Furia omicida per un caffè Giovanni: «Pentito? No»

VARESE Una tazzina di caffè. Una banale, maledetta tazzina di caffè. Sarebbe stata questa la scintilla che ha fatto esplodere la rabbia assassina covata da Giovanni Basile, l’uomo di 45 anni che venerdì mezzogiorno ha ammazzato a mani nude il fratello Massimo, di sei anni più giovane. L’assassinio è avvenuto a Calcinate del Pesce, in una casetta schiera in via del Riveccio 23/B.A causa dell’acquazzone, Basile (che stava lavorando nell’orto di una vicina di casa) era rientrato nell’appartamento che condivideva con Massimo e con la fidanzata di lui, Consuelo.Giovanni era tornato a tornato a vivere lì da una decina di giorni: prima aveva provato ad abitare in un monolocale di Gazzada Schianno, ma non ci voleva più stare.La convivenza però era a dir poco complicata. Giovanni si lamentava in continuazione, accusava il fratello e Consuelo dei più inverosimili dispetti, come quello di spostargli gli oggetti e i mobili in quella parte di casa che reputava sua.Sarebbe stata infine proprio la semplice, innocente proposta di Consuelo di preparare un caffè a fare uscire di senno Giovanni. Questi avrebbe iniziato a inveire, urlando che la cucina, in quell’immaginaria spartizione dell’alloggio che aveva preso possesso della sua testa, spettava a lui. È possibile che Massimo abbia cercato di convincerlo dell’irragionevolezza della pretesa. Ma il tentativo di conciliazione ha avuto l’effetto opposto rispetto

a quello sperato. Giovanni ha afferrato il fratello e l’ha scaraventato a terra. Gli è montato sopra, gli ha più volte sbattuto la nuca sul pavimento. Gli ha tempestato il viso di pugni. Quindi gli ha stretto le mani al collo fino a quando Massimo non ha più respirato.Sarà l’autopsia a stabilire con esattezza le cause della morte del 39enne.
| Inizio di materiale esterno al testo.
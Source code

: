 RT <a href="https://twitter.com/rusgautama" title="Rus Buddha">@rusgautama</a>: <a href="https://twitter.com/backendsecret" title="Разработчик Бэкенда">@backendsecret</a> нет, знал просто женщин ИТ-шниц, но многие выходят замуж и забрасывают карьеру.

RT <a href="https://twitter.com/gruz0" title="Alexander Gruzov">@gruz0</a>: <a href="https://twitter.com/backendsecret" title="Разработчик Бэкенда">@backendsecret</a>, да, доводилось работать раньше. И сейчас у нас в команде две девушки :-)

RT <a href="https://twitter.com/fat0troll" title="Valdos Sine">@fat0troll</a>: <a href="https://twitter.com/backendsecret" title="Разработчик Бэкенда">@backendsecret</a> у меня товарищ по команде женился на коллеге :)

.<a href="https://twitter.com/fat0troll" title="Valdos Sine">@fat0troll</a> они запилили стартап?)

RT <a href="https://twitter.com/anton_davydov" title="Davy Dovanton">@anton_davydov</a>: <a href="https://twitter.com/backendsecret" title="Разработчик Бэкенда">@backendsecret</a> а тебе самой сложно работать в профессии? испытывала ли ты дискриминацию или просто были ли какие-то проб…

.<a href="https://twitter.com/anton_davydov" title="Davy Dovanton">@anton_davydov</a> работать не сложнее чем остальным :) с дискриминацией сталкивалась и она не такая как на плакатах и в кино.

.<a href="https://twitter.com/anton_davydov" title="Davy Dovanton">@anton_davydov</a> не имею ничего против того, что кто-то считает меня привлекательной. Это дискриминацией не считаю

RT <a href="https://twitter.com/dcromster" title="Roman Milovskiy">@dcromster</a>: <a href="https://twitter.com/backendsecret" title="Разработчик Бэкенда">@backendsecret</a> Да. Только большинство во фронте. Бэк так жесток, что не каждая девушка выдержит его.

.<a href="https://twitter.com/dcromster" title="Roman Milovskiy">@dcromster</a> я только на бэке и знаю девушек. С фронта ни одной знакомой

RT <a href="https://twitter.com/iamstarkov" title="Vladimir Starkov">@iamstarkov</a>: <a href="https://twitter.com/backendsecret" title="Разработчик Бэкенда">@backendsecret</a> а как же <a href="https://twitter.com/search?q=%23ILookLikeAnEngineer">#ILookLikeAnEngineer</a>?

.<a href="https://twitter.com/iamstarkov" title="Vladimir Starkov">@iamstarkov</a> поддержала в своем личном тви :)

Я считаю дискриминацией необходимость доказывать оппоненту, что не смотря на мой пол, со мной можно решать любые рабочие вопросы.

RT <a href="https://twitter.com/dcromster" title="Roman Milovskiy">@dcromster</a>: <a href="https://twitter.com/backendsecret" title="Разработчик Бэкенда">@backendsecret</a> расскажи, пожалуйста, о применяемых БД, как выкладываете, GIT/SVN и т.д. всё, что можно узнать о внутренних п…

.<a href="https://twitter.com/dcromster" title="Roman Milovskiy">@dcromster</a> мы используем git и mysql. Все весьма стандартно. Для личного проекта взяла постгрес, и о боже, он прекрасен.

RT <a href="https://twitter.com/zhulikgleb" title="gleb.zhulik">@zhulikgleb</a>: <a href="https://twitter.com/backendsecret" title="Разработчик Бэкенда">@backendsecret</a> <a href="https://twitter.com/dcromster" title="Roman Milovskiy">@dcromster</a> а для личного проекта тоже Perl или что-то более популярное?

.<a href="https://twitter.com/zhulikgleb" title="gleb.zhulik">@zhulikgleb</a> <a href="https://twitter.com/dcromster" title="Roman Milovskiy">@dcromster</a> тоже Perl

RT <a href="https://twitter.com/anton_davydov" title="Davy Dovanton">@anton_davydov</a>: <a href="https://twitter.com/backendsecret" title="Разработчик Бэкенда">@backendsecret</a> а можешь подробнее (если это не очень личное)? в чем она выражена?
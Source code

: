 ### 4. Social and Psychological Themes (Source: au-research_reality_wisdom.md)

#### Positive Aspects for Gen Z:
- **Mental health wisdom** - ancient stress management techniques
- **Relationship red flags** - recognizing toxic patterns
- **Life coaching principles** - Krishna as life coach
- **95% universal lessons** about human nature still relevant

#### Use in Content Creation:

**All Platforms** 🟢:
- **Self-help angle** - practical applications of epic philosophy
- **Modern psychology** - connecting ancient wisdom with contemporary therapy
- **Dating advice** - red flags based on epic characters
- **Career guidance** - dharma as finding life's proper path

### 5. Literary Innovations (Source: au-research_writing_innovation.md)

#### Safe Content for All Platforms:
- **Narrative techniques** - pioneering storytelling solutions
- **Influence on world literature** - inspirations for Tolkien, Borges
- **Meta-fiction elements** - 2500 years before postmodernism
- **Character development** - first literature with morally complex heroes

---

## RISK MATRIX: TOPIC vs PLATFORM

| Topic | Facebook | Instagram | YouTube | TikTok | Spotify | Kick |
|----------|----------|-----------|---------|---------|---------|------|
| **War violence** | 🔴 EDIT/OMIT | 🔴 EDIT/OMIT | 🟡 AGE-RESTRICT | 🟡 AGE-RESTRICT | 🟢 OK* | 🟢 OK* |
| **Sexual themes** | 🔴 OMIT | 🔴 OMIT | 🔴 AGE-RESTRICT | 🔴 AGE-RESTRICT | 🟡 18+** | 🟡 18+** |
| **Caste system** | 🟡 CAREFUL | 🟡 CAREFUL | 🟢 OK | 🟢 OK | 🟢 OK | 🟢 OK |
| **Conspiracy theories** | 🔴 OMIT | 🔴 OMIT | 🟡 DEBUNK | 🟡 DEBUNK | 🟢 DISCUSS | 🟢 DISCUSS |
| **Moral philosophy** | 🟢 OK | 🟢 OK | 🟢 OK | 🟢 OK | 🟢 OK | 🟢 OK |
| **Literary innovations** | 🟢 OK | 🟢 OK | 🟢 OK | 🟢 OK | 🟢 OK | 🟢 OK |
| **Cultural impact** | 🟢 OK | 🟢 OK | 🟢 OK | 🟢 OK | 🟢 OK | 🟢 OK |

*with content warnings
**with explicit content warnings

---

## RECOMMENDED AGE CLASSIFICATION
Se, cioè, la vittima è morta per lo schiacciamento della trachea e per la conseguente soffocamento; oppure per un’emorraggia cerebrale provocata dai colpi alla nuca e al volto. Il sostituto procuratore Luca Petrucci disporrà l’esame necroscopico all’inizio della prossima settimana: ma non sarà certo l’esito a segnare il destino processuale di Giovanni. Petrucci predisporrà anche un esame psichiatrico. Tutto lascia supporre che l’omicidio sia stato scatenato da un raptus. Chi conosce Giovanni lo descrive come una persona affetta da pesanti problemi mentali che, all’improvviso, trasformerebbero un uomo d’indole fondamentalmente tranquilla in un bruto violento. Bisognerà accertare se, come pare, avesse già subito più di un trattamento sanitario obbligatorio; e anche se era sottoposto a cure farmacologiche.Quando è stato sentito dal magistrato, Giovanni è apparso lucido nella sua follia. «Sì, ho ucciso mio fratello – ha ammesso – ma non sono pentito. L’ho fatto per il bene della società». Poi ai carabinieri increduli ha domandato: «Adesso posso tornare a casa?».